Dataset records Block Start

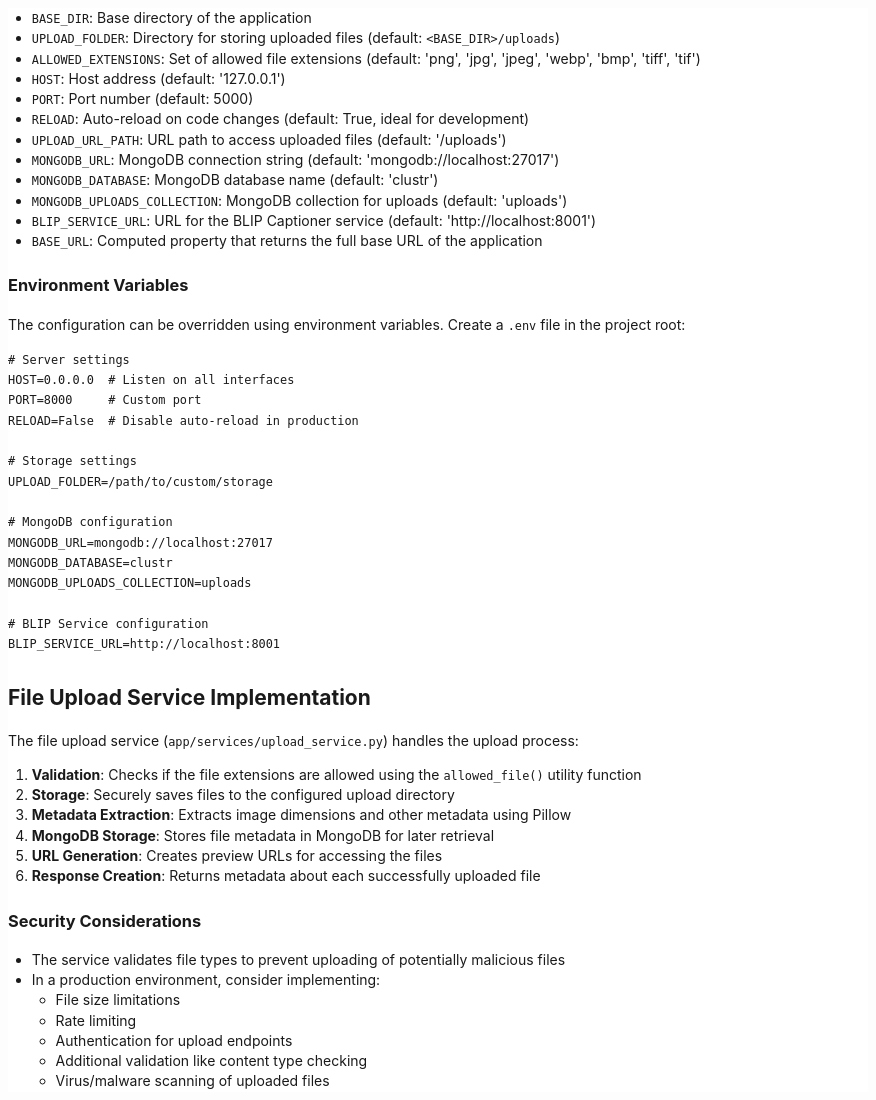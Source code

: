 - `BASE_DIR`: Base directory of the application
- `UPLOAD_FOLDER`: Directory for storing uploaded files (default: `<BASE_DIR>/uploads`)
- `ALLOWED_EXTENSIONS`: Set of allowed file extensions (default: 'png', 'jpg', 'jpeg', 'webp', 'bmp', 'tiff', 'tif')
- `HOST`: Host address (default: '127.0.0.1')
- `PORT`: Port number (default: 5000)
- `RELOAD`: Auto-reload on code changes (default: True, ideal for development)
- `UPLOAD_URL_PATH`: URL path to access uploaded files (default: '/uploads')
- `MONGODB_URL`: MongoDB connection string (default: 'mongodb://localhost:27017')
- `MONGODB_DATABASE`: MongoDB database name (default: 'clustr')
- `MONGODB_UPLOADS_COLLECTION`: MongoDB collection for uploads (default: 'uploads')
- `BLIP_SERVICE_URL`: URL for the BLIP Captioner service (default: 'http://localhost:8001')
- `BASE_URL`: Computed property that returns the full base URL of the application

### Environment Variables

The configuration can be overridden using environment variables. Create a `.env` file in the project root:

```env
# Server settings
HOST=0.0.0.0  # Listen on all interfaces
PORT=8000     # Custom port
RELOAD=False  # Disable auto-reload in production

# Storage settings
UPLOAD_FOLDER=/path/to/custom/storage

# MongoDB configuration
MONGODB_URL=mongodb://localhost:27017
MONGODB_DATABASE=clustr
MONGODB_UPLOADS_COLLECTION=uploads

# BLIP Service configuration
BLIP_SERVICE_URL=http://localhost:8001
```

## File Upload Service Implementation

The file upload service (`app/services/upload_service.py`) handles the upload process:

1. **Validation**: Checks if the file extensions are allowed using the `allowed_file()` utility function
2. **Storage**: Securely saves files to the configured upload directory
3. **Metadata Extraction**: Extracts image dimensions and other metadata using Pillow
4. **MongoDB Storage**: Stores file metadata in MongoDB for later retrieval
5. **URL Generation**: Creates preview URLs for accessing the files
6. **Response Creation**: Returns metadata about each successfully uploaded file

### Security Considerations

- The service validates file types to prevent uploading of potentially malicious files
- In a production environment, consider implementing:
  - File size limitations
  - Rate limiting
  - Authentication for upload endpoints
  - Additional validation like content type checking
  - Virus/malware scanning of uploaded files

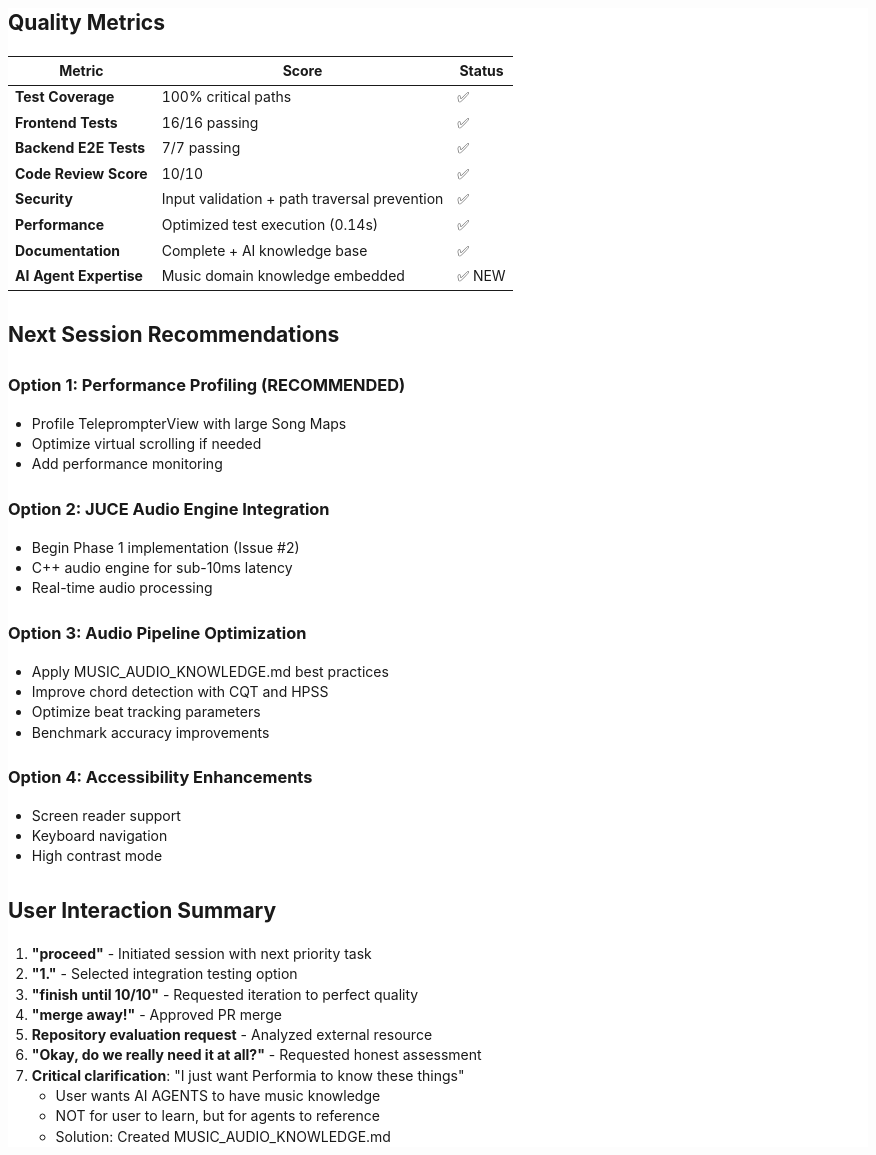## Quality Metrics

| Metric | Score | Status |
|--------|-------|--------|
| **Test Coverage** | 100% critical paths | ✅ |
| **Frontend Tests** | 16/16 passing | ✅ |
| **Backend E2E Tests** | 7/7 passing | ✅ |
| **Code Review Score** | 10/10 | ✅ |
| **Security** | Input validation + path traversal prevention | ✅ |
| **Performance** | Optimized test execution (0.14s) | ✅ |
| **Documentation** | Complete + AI knowledge base | ✅ |
| **AI Agent Expertise** | Music domain knowledge embedded | ✅ NEW |

## Next Session Recommendations

### Option 1: Performance Profiling (RECOMMENDED)
- Profile TeleprompterView with large Song Maps
- Optimize virtual scrolling if needed
- Add performance monitoring

### Option 2: JUCE Audio Engine Integration
- Begin Phase 1 implementation (Issue #2)
- C++ audio engine for sub-10ms latency
- Real-time audio processing

### Option 3: Audio Pipeline Optimization
- Apply MUSIC_AUDIO_KNOWLEDGE.md best practices
- Improve chord detection with CQT and HPSS
- Optimize beat tracking parameters
- Benchmark accuracy improvements

### Option 4: Accessibility Enhancements
- Screen reader support
- Keyboard navigation
- High contrast mode

## User Interaction Summary

1. **"proceed"** - Initiated session with next priority task
2. **"1."** - Selected integration testing option
3. **"finish until 10/10"** - Requested iteration to perfect quality
4. **"merge away!"** - Approved PR merge
5. **Repository evaluation request** - Analyzed external resource
6. **"Okay, do we really need it at all?"** - Requested honest assessment
7. **Critical clarification**: "I just want Performia to know these things"
   - User wants AI AGENTS to have music knowledge
   - NOT for user to learn, but for agents to reference
   - Solution: Created MUSIC_AUDIO_KNOWLEDGE.md
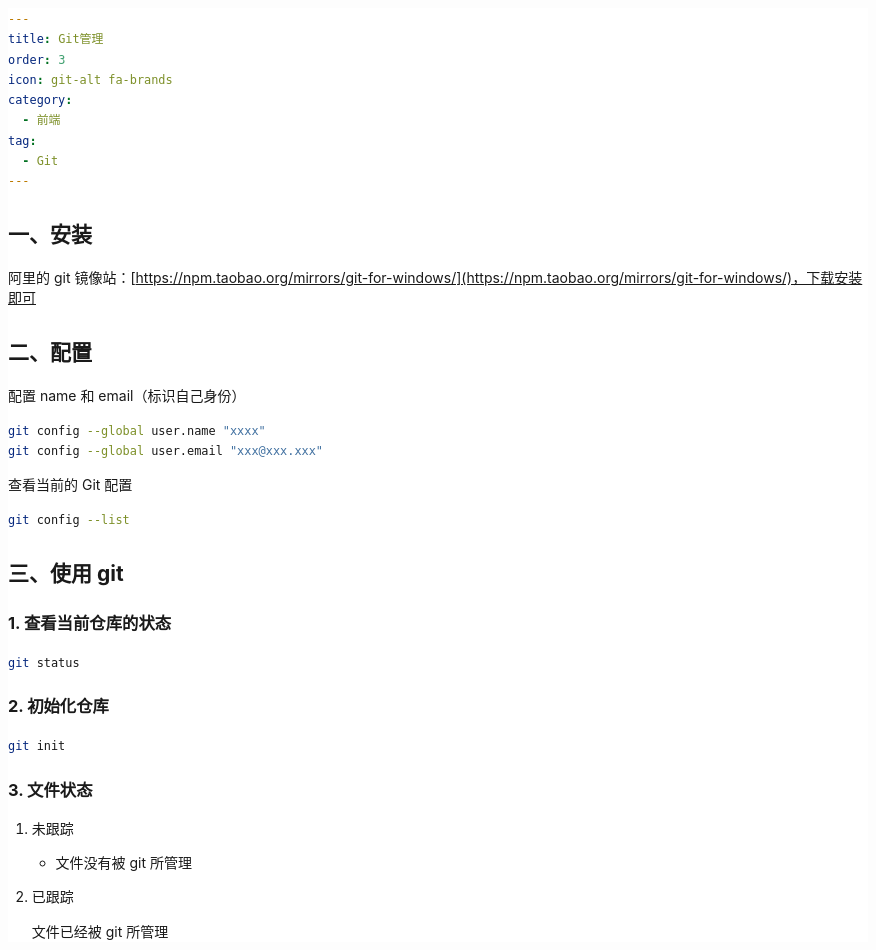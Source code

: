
```yaml
---
title: Git管理
order: 3
icon: git-alt fa-brands
category:
  - 前端
tag:
  - Git
---
```


## 一、安装

阿里的 git 镜像站：[https://npm.taobao.org/mirrors/git-for-windows/](https://npm.taobao.org/mirrors/git-for-windows/)，下载安装即可

## 二、配置

配置 name 和 email（标识自己身份）

```bash
git config --global user.name "xxxx"
git config --global user.email "xxx@xxx.xxx"
```

查看当前的 Git 配置

```bash
git config --list
```

## 三、使用 git

### 1. 查看当前仓库的状态

```sh
git status
```

### 2. 初始化仓库

```sh
git init
```

### 3. 文件状态

1. 未跟踪

   - 文件没有被 git 所管理

2. 已跟踪

   文件已经被 git 所管理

Dataset records Block End

◆ Aim of the exercise
Start at the top line above and repeat the records verbatim, leaving images out.

◆ Result for this exercise
Source code

: - `BASE_DIR`: Base directory of the application
- `UPLOAD_FOLDER`: Directory for storing uploaded files (default: `<BASE_DIR>/uploads`)
- `ALLOWED_EXTENSIONS`: Set of allowed file extensions (default: 'png', 'jpg', 'jpeg', 'webp', 'bmp', 'tiff', 'tif')
- `HOST`: Host address (default: '127.0.0.1')
- `PORT`: Port number (default: 5000)
- `RELOAD`: Auto-reload on code changes (default: True, ideal for development)
- `UPLOAD_URL_PATH`: URL path to access uploaded files (default: '/uploads')
- `MONGODB_URL`: MongoDB connection string (default: 'mongodb://localhost:27017')
- `MONGODB_DATABASE`: MongoDB database name (default: 'clustr')
- `MONGODB_UPLOADS_COLLECTION`: MongoDB collection for uploads (default: 'uploads')
- `BLIP_SERVICE_URL`: URL for the BLIP Captioner service (default: 'http://localhost:8001')
- `BASE_URL`: Computed property that returns the full base URL of the application

### Environment Variables

The configuration can be overridden using environment variables. Create a `.env` file in the project root:

```env
# Server settings
HOST=0.0.0.0  # Listen on all interfaces
PORT=8000     # Custom port
RELOAD=False  # Disable auto-reload in production

# Storage settings
UPLOAD_FOLDER=/path/to/custom/storage

# MongoDB configuration
MONGODB_URL=mongodb://localhost:27017
MONGODB_DATABASE=clustr
MONGODB_UPLOADS_COLLECTION=uploads

# BLIP Service configuration
BLIP_SERVICE_URL=http://localhost:8001
```

## File Upload Service Implementation

The file upload service (`app/services/upload_service.py`) handles the upload process:

1. **Validation**: Checks if the file extensions are allowed using the `allowed_file()` utility function
2. **Storage**: Securely saves files to the configured upload directory
3. **Metadata Extraction**: Extracts image dimensions and other metadata using Pillow
4. **MongoDB Storage**: Stores file metadata in MongoDB for later retrieval
5. **URL Generation**: Creates preview URLs for accessing the files
6. **Response Creation**: Returns metadata about each successfully uploaded file

### Security Considerations

- The service validates file types to prevent uploading of potentially malicious files
- In a production environment, consider implementing:
  - File size limitations
  - Rate limiting
  - Authentication for upload endpoints
  - Additional validation like content type checking
  - Virus/malware scanning of uploaded files

## Quality Metrics

| Metric | Score | Status |
|--------|-------|--------|
| **Test Coverage** | 100% critical paths | ✅ |
| **Frontend Tests** | 16/16 passing | ✅ |
| **Backend E2E Tests** | 7/7 passing | ✅ |
| **Code Review Score** | 10/10 | ✅ |
| **Security** | Input validation + path traversal prevention | ✅ |
| **Performance** | Optimized test execution (0.14s) | ✅ |
| **Documentation** | Complete + AI knowledge base | ✅ |
| **AI Agent Expertise** | Music domain knowledge embedded | ✅ NEW |

## Next Session Recommendations

### Option 1: Performance Profiling (RECOMMENDED)
- Profile TeleprompterView with large Song Maps
- Optimize virtual scrolling if needed
- Add performance monitoring

### Option 2: JUCE Audio Engine Integration
- Begin Phase 1 implementation (Issue #2)
- C++ audio engine for sub-10ms latency
- Real-time audio processing

### Option 3: Audio Pipeline Optimization
- Apply MUSIC_AUDIO_KNOWLEDGE.md best practices
- Improve chord detection with CQT and HPSS
- Optimize beat tracking parameters
- Benchmark accuracy improvements

### Option 4: Accessibility Enhancements
- Screen reader support
- Keyboard navigation
- High contrast mode

## User Interaction Summary

1. **"proceed"** - Initiated session with next priority task
2. **"1."** - Selected integration testing option
3. **"finish until 10/10"** - Requested iteration to perfect quality
4. **"merge away!"** - Approved PR merge
5. **Repository evaluation request** - Analyzed external resource
6. **"Okay, do we really need it at all?"** - Requested honest assessment
7. **Critical clarification**: "I just want Performia to know these things"
   - User wants AI AGENTS to have music knowledge
   - NOT for user to learn, but for agents to reference
   - Solution: Created MUSIC_AUDIO_KNOWLEDGE.md
Source code

:
```yaml
---
title: Git管理
order: 3
icon: git-alt fa-brands
category:
  - 前端
tag:
  - Git
---
```


## 一、安装

阿里的 git 镜像站：[https://npm.taobao.org/mirrors/git-for-windows/](https://npm.taobao.org/mirrors/git-for-windows/)，下载安装即可

## 二、配置

配置 name 和 email（标识自己身份）

```bash
git config --global user.name "xxxx"
git config --global user.email "xxx@xxx.xxx"
```

查看当前的 Git 配置

```bash
git config --list
```

## 三、使用 git

### 1. 查看当前仓库的状态

```sh
git status
```

### 2. 初始化仓库

```sh
git init
```

### 3. 文件状态

1. 未跟踪

   - 文件没有被 git 所管理

2. 已跟踪

   文件已经被 git 所管理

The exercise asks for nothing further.